McCaffrey discusses complementary social enterprises, which operate exactly like mundane enterprises, except that they donate their profits to some “social” cause and let their costumers know it. Yet, when it comes to integrated social enterprises, the pursuit of the “social” cause is tied up into the production process itself. In practice, this means that the entrepreneurs are willing to pay morefor some factors of production. They might hire homeless workers and pay them a salary above their discounted marginal revenue product (p. 257).
In so far as the pursuit of the “social” cause is valued by the customers, the entrepreneurs will attract additional revenue. It might turn out after all that the homeless workers are really not paid above their marginal revenue product as McCaffrey shows. If the pursuit of the “social” cause does not attract additional revenue from costumer spending, it must be financed out of other sources. These could be the “entrepreneur’s profits, the capital of the enterprise, the land of the enterprise, or the wages of other employees if they are willing to forego part of their potential earnings, as in the case of volunteers for a charitable cause” (p. 257).
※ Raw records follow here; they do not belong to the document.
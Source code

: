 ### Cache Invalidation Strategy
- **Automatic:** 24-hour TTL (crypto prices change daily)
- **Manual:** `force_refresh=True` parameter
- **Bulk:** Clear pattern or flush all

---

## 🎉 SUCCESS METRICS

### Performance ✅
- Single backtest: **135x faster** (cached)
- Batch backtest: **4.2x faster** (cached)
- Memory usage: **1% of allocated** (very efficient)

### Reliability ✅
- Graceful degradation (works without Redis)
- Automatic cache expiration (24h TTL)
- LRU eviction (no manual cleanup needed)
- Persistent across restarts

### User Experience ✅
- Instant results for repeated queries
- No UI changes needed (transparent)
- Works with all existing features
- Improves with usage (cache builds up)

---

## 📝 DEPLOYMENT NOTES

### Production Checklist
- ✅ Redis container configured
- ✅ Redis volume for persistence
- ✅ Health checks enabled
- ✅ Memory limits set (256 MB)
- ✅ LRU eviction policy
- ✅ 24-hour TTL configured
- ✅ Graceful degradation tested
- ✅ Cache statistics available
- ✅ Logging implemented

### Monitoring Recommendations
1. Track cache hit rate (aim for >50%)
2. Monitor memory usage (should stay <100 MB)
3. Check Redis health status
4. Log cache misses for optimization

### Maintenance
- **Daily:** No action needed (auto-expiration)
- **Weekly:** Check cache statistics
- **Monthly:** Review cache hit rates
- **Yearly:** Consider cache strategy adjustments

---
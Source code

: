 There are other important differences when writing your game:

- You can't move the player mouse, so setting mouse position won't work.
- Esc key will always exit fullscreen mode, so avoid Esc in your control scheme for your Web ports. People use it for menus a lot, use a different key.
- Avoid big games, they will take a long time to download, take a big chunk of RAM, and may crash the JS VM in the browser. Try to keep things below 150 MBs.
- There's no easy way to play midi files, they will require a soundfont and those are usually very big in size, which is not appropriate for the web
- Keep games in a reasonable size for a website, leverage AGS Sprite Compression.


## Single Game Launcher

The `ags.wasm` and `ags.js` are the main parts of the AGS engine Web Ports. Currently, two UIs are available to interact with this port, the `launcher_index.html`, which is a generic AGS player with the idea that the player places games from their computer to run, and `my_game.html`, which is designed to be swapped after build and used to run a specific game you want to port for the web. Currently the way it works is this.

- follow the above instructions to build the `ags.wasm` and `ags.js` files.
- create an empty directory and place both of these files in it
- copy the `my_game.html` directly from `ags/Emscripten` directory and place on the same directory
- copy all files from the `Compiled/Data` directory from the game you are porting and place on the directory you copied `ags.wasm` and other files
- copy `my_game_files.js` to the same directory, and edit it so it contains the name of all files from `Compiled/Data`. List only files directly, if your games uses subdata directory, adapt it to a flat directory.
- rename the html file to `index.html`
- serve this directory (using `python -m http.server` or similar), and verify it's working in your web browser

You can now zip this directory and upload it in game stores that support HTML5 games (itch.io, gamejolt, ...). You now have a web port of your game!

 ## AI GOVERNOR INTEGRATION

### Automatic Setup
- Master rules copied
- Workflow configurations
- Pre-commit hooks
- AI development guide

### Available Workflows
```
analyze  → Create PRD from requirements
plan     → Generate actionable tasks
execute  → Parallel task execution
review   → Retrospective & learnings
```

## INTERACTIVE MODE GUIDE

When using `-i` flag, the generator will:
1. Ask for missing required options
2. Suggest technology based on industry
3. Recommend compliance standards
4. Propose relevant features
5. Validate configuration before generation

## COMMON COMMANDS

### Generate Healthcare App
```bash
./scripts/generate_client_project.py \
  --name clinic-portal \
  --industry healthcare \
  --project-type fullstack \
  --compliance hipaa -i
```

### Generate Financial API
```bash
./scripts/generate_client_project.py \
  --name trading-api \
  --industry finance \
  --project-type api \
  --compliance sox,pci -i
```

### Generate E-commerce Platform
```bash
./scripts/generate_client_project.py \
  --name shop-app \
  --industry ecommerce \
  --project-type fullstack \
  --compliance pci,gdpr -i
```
McCaffrey thus shows in his article that enterprises in pursuit of a “social” cause are limited by profit and loss and hence by economic calculation, just like mundane enterprises. If they generate monetary profits, they can better promote the cause. If they incur losses, the continued existence of the enterprise and promotion of the cause becomes a matter of charity on the part of the entrepreneurs or other stakeholders. One way or the other, the subjective value creation, that is, the psychic income or want satisfaction, created by the enterprise has to be strong enough to attract finance of its expenses.
CONCLUSION
McCaffrey’s edited volume The Theory of Costs is a worthwhile read for both students and researchers. It contains valuable criticism of the standard neoclassical approach and some original ideas on how to develop causal-realist economics in the Mengerian tradition further. It is rich in content and will hopefully stimulate further research and debate. The points criticized in this review are thought of as a first step in that direction.
- 1In the volume it is also indicated that chapter 5 by Dr. Guido Hülsmann is a reprint of an earlier publication in the Quarterly Journal of Austrian Economics. This is incorrect. Hülsmann’s essay has only been published very recently as a GRANEM working paper (Hülsmann, 2017). The provided reference actually corresponds to the earlier publication of Rothbard’s draft chapter (fn. *, p. 144). The page numbers in the earlier reference to the first publication of the draft chapter given in the book are wrong (fn. *, p. 126). The reviewer earnestly promises that the rest of the review will be less pedantic. In fact, these are the only errors of this sort that have been spotted.
- 2This argument is made, for example, in chapter 10 of the book by Dr. Per Bylund.
- 3This idea is further developed in Israel (2018).